## Exercise brief
The entries below must be retyped exactly. Pictures are to be omitted.

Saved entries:
===

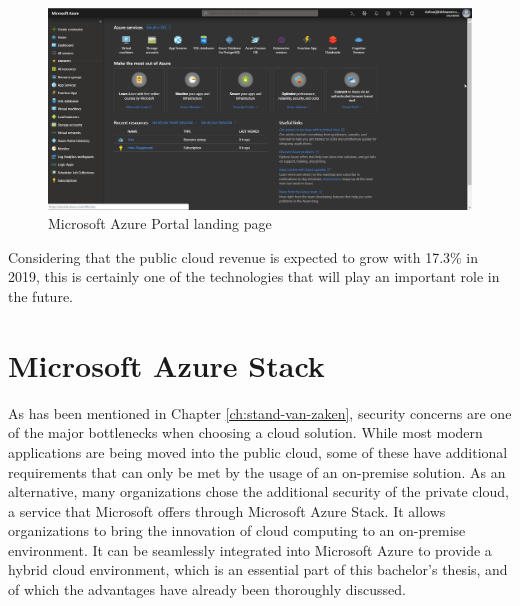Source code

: \begin{figure}[h]
	\captionsetup{width=0.8\linewidth}
	\includegraphics[width=0.9\linewidth]{img/Toekomstvisie/Azure0.png}
	\centering
	\caption[Azure Portal]{Microsoft Azure Portal landing page}
	\label{fig:Azure_Portal}
\end{figure}
Considering that the public cloud revenue is expected to grow with 17.3\% in 2019, this is certainly one of the technologies that will play an important role in the future. \autocite{Ng2018}

\section{Microsoft Azure Stack}
As has been mentioned in Chapter \ref{ch:stand-van-zaken}, security concerns are one of the major bottlenecks when choosing a cloud solution. 
While most modern applications are being moved into the public cloud, some of these have additional requirements that can only be met by the usage of an on-premise solution. 
As an alternative, many organizations chose the additional security of the private cloud, a service that Microsoft offers through Microsoft Azure Stack. 
It allows organizations to bring the innovation of cloud computing to an on-premise environment.
It can be seamlessly integrated into Microsoft Azure to provide a hybrid cloud environment, which is an essential part of this bachelor's thesis, and of which the advantages have already been thoroughly discussed.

===

## Result below
Source code

: \begin{figure}[h]
	\captionsetup{width=0.8\linewidth}
	\includegraphics[width=0.9\linewidth]{img/Toekomstvisie/Azure0.png}
	\centering
	\caption[Azure Portal]{Microsoft Azure Portal landing page}
	\label{fig:Azure_Portal}
\end{figure}
Considering that the public cloud revenue is expected to grow with 17.3\% in 2019, this is certainly one of the technologies that will play an important role in the future. \autocite{Ng2018}

\section{Microsoft Azure Stack}
As has been mentioned in Chapter \ref{ch:stand-van-zaken}, security concerns are one of the major bottlenecks when choosing a cloud solution. 
While most modern applications are being moved into the public cloud, some of these have additional requirements that can only be met by the usage of an on-premise solution. 
As an alternative, many organizations chose the additional security of the private cloud, a service that Microsoft offers through Microsoft Azure Stack. 
It allows organizations to bring the innovation of cloud computing to an on-premise environment.
It can be seamlessly integrated into Microsoft Azure to provide a hybrid cloud environment, which is an essential part of this bachelor's thesis, and of which the advantages have already been thoroughly discussed.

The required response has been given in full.